Since its conception decades ago, various imaging PPG systems have been proposed and validated for remote physiological assessments. Based upon their imaging devices, these systems can be divided into two categories: high-resolution camera-based or low-cost webcam-based. In the present imaging PPG setup, both systems have been tested and validated for noncontact physiological assessments (e.g., HR) under various exercise conditions in order to evaluate their feasibility and, more importantly, to compare their sensitivity. The PPG signals derived from both cameras have been compared with the recordings of a cPPG sensor. No statistical differences between the different monitoring techniques were found. Bland-Altman analysis showed that the heart rates derived from both imaging systems were comparable to the values obtained with the commercial contact sensor, the maximum HR difference being <5bpm for both cameras under resting and exercise conditions. All three techniques revealed the expected association between exercise and increased heart rate, which echoes the changes in blood pressure and agrees well with previous studies.5,17,18 Thus in all respects, the results from both cameras were comparable to those of the reference contact probe. From the clinical point of view, the word “comparable” means that measurements by different instruments/techniques should be sufficiently close so as not to change the actions and decisions regarding the patient.10 For instance, in the Emergency Severity Index triage, an adult patient with a heart rate over 100 bpm is considered to be tachycardic.19 In this scenario, a difference of <5 bpm (<5% error) obtained from both imaging PPG systems could be acceptable, especially given that the measurements can be performed remotely using ambient light and without the need for specialized illuminators.

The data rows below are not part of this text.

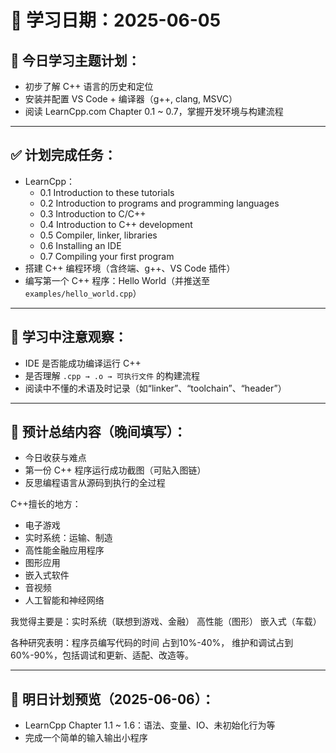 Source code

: # 📅 学习日期：2025-06-05

## 📌 今日学习主题计划：

- 初步了解 C++ 语言的历史和定位
- 安装并配置 VS Code + 编译器（g++, clang, MSVC）
- 阅读 LearnCpp.com Chapter 0.1 ~ 0.7，掌握开发环境与构建流程

---
## ✅ 计划完成任务：

- LearnCpp：
  - 0.1 Introduction to these tutorials
  - 0.2 Introduction to programs and programming languages
  - 0.3 Introduction to C/C++
  - 0.4 Introduction to C++ development
  - 0.5 Compiler, linker, libraries
  - 0.6 Installing an IDE
  - 0.7 Compiling your first program
- 搭建 C++ 编程环境（含终端、g++、VS Code 插件）
- 编写第一个 C++ 程序：Hello World（并推送至 `examples/hello_world.cpp`）

---

## 🤔 学习中注意观察：

- IDE 是否能成功编译运行 C++
- 是否理解 `.cpp → .o → 可执行文件` 的构建流程
- 阅读中不懂的术语及时记录（如“linker”、“toolchain”、“header”）

---

## 📓 预计总结内容（晚间填写）：

- 今日收获与难点
- 第一份 C++ 程序运行成功截图（可贴入图链）
- 反思编程语言从源码到执行的全过程

C++擅长的地方：
- 电子游戏
- 实时系统：运输、制造
- 高性能金融应用程序
- 图形应用
- 嵌入式软件
- 音视频
- 人工智能和神经网络

我觉得主要是：实时系统（联想到游戏、金融） 高性能（图形） 嵌入式（车载）

各种研究表明：程序员编写代码的时间 占到10%-40%， 维护和调试占到60%-90%，包括调试和更新、适配、改造等。


---

## 🚀 明日计划预览（2025-06-06）：

- LearnCpp Chapter 1.1 ~ 1.6：语法、变量、IO、未初始化行为等
- 完成一个简单的输入输出小程序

Due to the historical emphasis of PPG on pulse oximetry and the need to sample relatively deep microvascular tissue beds, the pioneering imaging PPG systems were always coupled with dedicated light sources, typically in the red to near-infrared wavelength range.89.10 Recently, a substantial body of work has accumulated regarding the applicability of ambient light in remote plethysmographic imaging,6,7 and its effectiveness in the context of physiological assessments has been shown. For instance, Verkruysse et al. have demonstrated that heart and respiration rates may be remotely obtained using a simple digital camera and ambient light,7 and Poh et al. have reported a methodology combining of automatic facial recognition and blind source separation for reliable cardiac pulse measurement using a webcam.6 Though these devices have successfully obtained useful physiological information, the relationship between the ambient light intensity and the obtained plethysmographic signals is far from well understood. In the present study, continuous measurements of ambient light intensity have been synchronized with the recorded images, providing essential information for investigating such a relationship.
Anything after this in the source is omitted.